Vatan Partisi Merkez Karar Kurulu Üyesi ve Bulgaristan Stratejik Araştırmalar Merkezi Başkan Yardımcısı Nuray Kaya Solmaz, açılış töreni sonrası sergiyi gezdirdi ve fotoğrafları anlattı.
Toplantının sunumunu ise Bulgaristan Stratejik Araştırmalar Merkezi Başkan Vekili (BGSAM) Nevzat Öztürk ve Nuray Kaya Solmaz birlikte yaptı.

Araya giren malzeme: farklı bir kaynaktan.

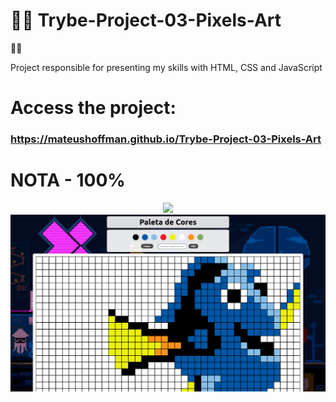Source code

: # 💚💚 Trybe-Project-03-Pixels-Art
 💚💚

Project responsible for presenting my skills with HTML, CSS and JavaScript

# Access the project:
### https://mateushoffman.github.io/Trybe-Project-03-Pixels-Art

# NOTA - 100%

<div align="center" margin="50px">
	<img src="nota-project-01-(1366x1500).png"/>
	<img src="img/project-03.png"/>
</div>
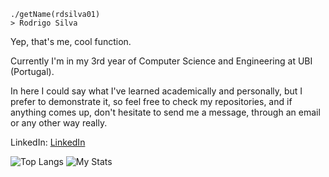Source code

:     ./getName(rdsilva01)
    > Rodrigo Silva

Yep, that's me, cool function.

Currently I'm in my 3rd year of Computer Science and Engineering at UBI (Portugal).

In here I could say what I've learned academically and personally, but I prefer to demonstrate it, so feel free to check my repositories, and if anything comes up, don't hesitate to send me a message, through an email or any other way really.

LinkedIn:  [LinkedIn](https://www.linkedin.com/in/rodrigo-silva-455b291bb/)

![Top Langs](https://github-readme-stats.vercel.app/api/top-langs/?username=rdsilva01&layout=donut&count_private=true&show_icons=true&bg_color=00000000)
![My Stats](https://github-readme-stats.vercel.app/api?username=rdsilva01&count_private=true&show_icons=true&bg_color=00000000)
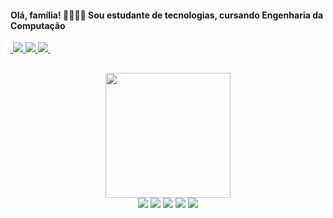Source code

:                              

<div>
 <h4>Olá, família! 👋💖✨🦋 Sou estudante de tecnologias, cursando Engenharia da Computação</h4>
<!--  <img src="https://user-images.githubusercontent.com/55593325/169933156-f4b2cd36-2dce-461a-a28f-49943637def8.png" width="200px" height="200px"> -->
</div>

<div align="start">
  <a href="https://open.spotify.com/user/ez010jh8jfju7tfuuwifkygmj?si=ef3372e194f945bc" alt="Spotify">
    <img scr="https://img.shields.io/badge/Spotify-1ED760?style=for-the-badge&logo=spotify&logoColor=white">
</a>
  <a href="https://www.linkedin.com/in/marina-melo-9728331a7/" alt="Linkedin" target="_blank">
    <img src="https://img.shields.io/badge/-Linkedin-0e76a8?style=for-the-badge&logo=Linkedin&logoColor=white&link=https://www.linkedin.com/in/marina-melo-9728331a7/" />   </a>
  <a href="https://www.instagram.com/mariiinamelo/" alt="Instagram" target="_blank">
  <img src="https://img.shields.io/badge/-Instagram-DF0174?style=for-the-badge&logo=instagram&logoColor=white&link=https://www.instagram.com/mariiinamelo/"/>
  </a>
  <a href="https://twitter.com/definindochata" alt="Twitter" target="_blank">
    <img src="https://camo.githubusercontent.com/0bd066115a3d5d3b06c206ac73e483bc237e6ff7c61f9ba3262e683581de9718/68747470733a2f2f696d672e736869656c64732e696f2f7374617469632f76313f7374796c653d666f722d7468652d6261646765266d6573736167653d5477697474657226636f6c6f723d314441314632266c6f676f3d54776974746572266c6f676f436f6c6f723d464646464646266c6162656c3d">
  </a>
  <a href="https://open.spotify.com/user/ez010jh8jfju7tfuuwifkygmj?si=ef3372e194f945bc" alt="Spotify">
    <img scr="https://img.shields.io/badge/Spotify-1ED760?style=for-the-badge&logo=spotify&logoColor=white">
</a>
</div>  

  
##

<div align="center">
  <img src="https://49.media.tumblr.com/fb9f6d357802fba67a79e5fe85dca5a4/tumblr_o2gfdoO6Ig1v6g28go1_500.gif" width="200px"/>
</div>

<div align="center">
  <img src="https://img.shields.io/badge/c-%2300599C.svg?style=for-the-badge&logo=c&logoColor=white">
  <img src="https://img.shields.io/badge/css3-%231572B6.svg?style=for-the-badge&logo=css3&logoColor=white">
  <img src="https://img.shields.io/badge/html5-%23E34F26.svg?style=for-the-badge&logo=html5&logoColor=white">
  <img src="https://img.shields.io/badge/javascript-%23323330.svg?style=for-the-badge&logo=javascript&logoColor=%23F7DF1E">
  <img src="https://img.shields.io/badge/typescript-%23007ACC.svg?style=for-the-badge&logo=typescript&logoColor=white">
</div>



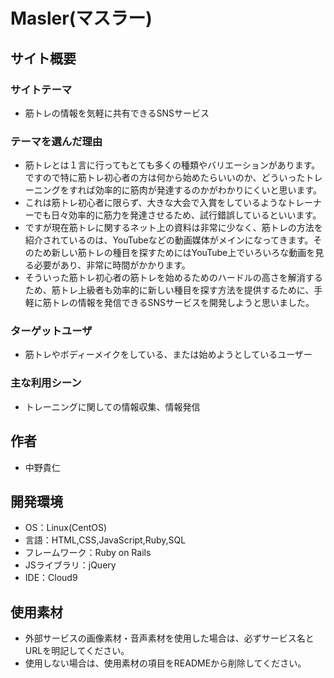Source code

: # Masler(マスラー)

## サイト概要
### サイトテーマ
- 筋トレの情報を気軽に共有できるSNSサービス

### テーマを選んだ理由
- 筋トレとは１言に行ってもとても多くの種類やバリエーションがあります。ですので特に筋トレ初心者の方は何から始めたらいいのか、どういったトレーニングをすれば効率的に筋肉が発達するのかがわかりにくいと思います。
- これは筋トレ初心者に限らず、大きな大会で入賞をしているようなトレーナーでも日々効率的に筋力を発達させるため、試行錯誤しているといいます。
- ですが現在筋トレに関するネット上の資料は非常に少なく、筋トレの方法を紹介されているのは、YouTubeなどの動画媒体がメインになってきます。そのため新しい筋トレの種目を探すためにはYouTube上でいろいろな動画を見る必要があり、非常に時間がかかります。
- そういった筋トレ初心者の筋トレを始めるためのハードルの高さを解消するため、筋トレ上級者も効率的に新しい種目を探す方法を提供するために、手軽に筋トレの情報を発信できるSNSサービスを開発しようと思いました。

### ターゲットユーザ
- 筋トレやボディーメイクをしている、または始めようとしているユーザー

### 主な利用シーン
- トレーニングに関しての情報収集、情報発信

## 作者
- 中野貴仁

## 開発環境
- OS：Linux(CentOS)
- 言語：HTML,CSS,JavaScript,Ruby,SQL
- フレームワーク：Ruby on Rails
- JSライブラリ：jQuery
- IDE：Cloud9

## 使用素材
- 外部サービスの画像素材・音声素材を使用した場合は、必ずサービス名とURLを明記してください。
- 使用しない場合は、使用素材の項目をREADMEから削除してください。
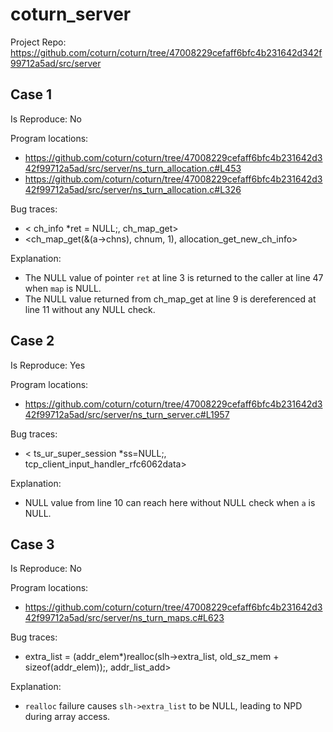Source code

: # coturn_server

Project Repo: https://github.com/coturn/coturn/tree/47008229cefaff6bfc4b231642d342f99712a5ad/src/server

## Case 1

Is Reproduce: No

Program locations:

* https://github.com/coturn/coturn/tree/47008229cefaff6bfc4b231642d342f99712a5ad/src/server/ns_turn_allocation.c#L453
* https://github.com/coturn/coturn/tree/47008229cefaff6bfc4b231642d342f99712a5ad/src/server/ns_turn_allocation.c#L326

Bug traces:

* <	ch_info *ret = NULL;, ch_map_get>
* <ch_map_get(&(a->chns), chnum, 1), allocation_get_new_ch_info>

Explanation:

* The NULL value of pointer `ret` at line 3 is returned to the caller at line 47 when `map` is NULL.
* The NULL value returned from ch_map_get at line 9 is dereferenced at line 11 without any NULL check.


## Case 2

Is Reproduce: Yes

Program locations:

* https://github.com/coturn/coturn/tree/47008229cefaff6bfc4b231642d342f99712a5ad/src/server/ns_turn_server.c#L1957

Bug traces:

* <	ts_ur_super_session *ss=NULL;, tcp_client_input_handler_rfc6062data>

Explanation:

* NULL value from line 10 can reach here without NULL check when `a` is NULL.


## Case 3

Is Reproduce: No

Program locations:

* https://github.com/coturn/coturn/tree/47008229cefaff6bfc4b231642d342f99712a5ad/src/server/ns_turn_maps.c#L623

Bug traces:

* <slh->extra_list = (addr_elem*)realloc(slh->extra_list, old_sz_mem + sizeof(addr_elem));, addr_list_add>

Explanation:

* `realloc` failure causes `slh->extra_list` to be NULL, leading to NPD during array access.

Bulgaristan’da uygulanan kültürel asimilasyonun tarihi süreci ele alındı ve o dönemde yaşanan acılar, mücadeleler aktarıldı. Türklere yapılan bu soykırımların unutulmaması gerektiğini vurgulandı.
‘HALA İKİNCİ SINIF VATANDAŞIZ’
BULTÜRK Genel Başkanı Rafet Ulutürk açılış konuşmasını şöyle yaptı:
“Yok sayılan kimliğimiz ve inançlarımıza yapılan saldırılar direnişin kıvılcımını oluşturdu. Kıvılcım sadece Bulgaristan’da olmadı. Bugün hala Bulgaristan ekonomisi toparlanmış değil. 89’da iş bırakmalar olmuştu. adınlarımız da direnişte yer aldı. Bizim annemizin tek başına yaptığı işi 10 kişi yapamazdı. Biz Bulgaristan’da şu anda ikinci sınıf vatandaşız. Oy kullanma hakkına sahibiz ama seçilme hakkına sahip değiliz. Bunun mücadelesini vermeliyiz. Bizler zorlukların içinden dimdik ayakta çıkan bir neslin evlatlarıyız. Dilimizi, kimliğimizi yasakladılar. Biz kökümüzle, inancımızla buradayız. Ayakta durmaya devam edeceğiz.”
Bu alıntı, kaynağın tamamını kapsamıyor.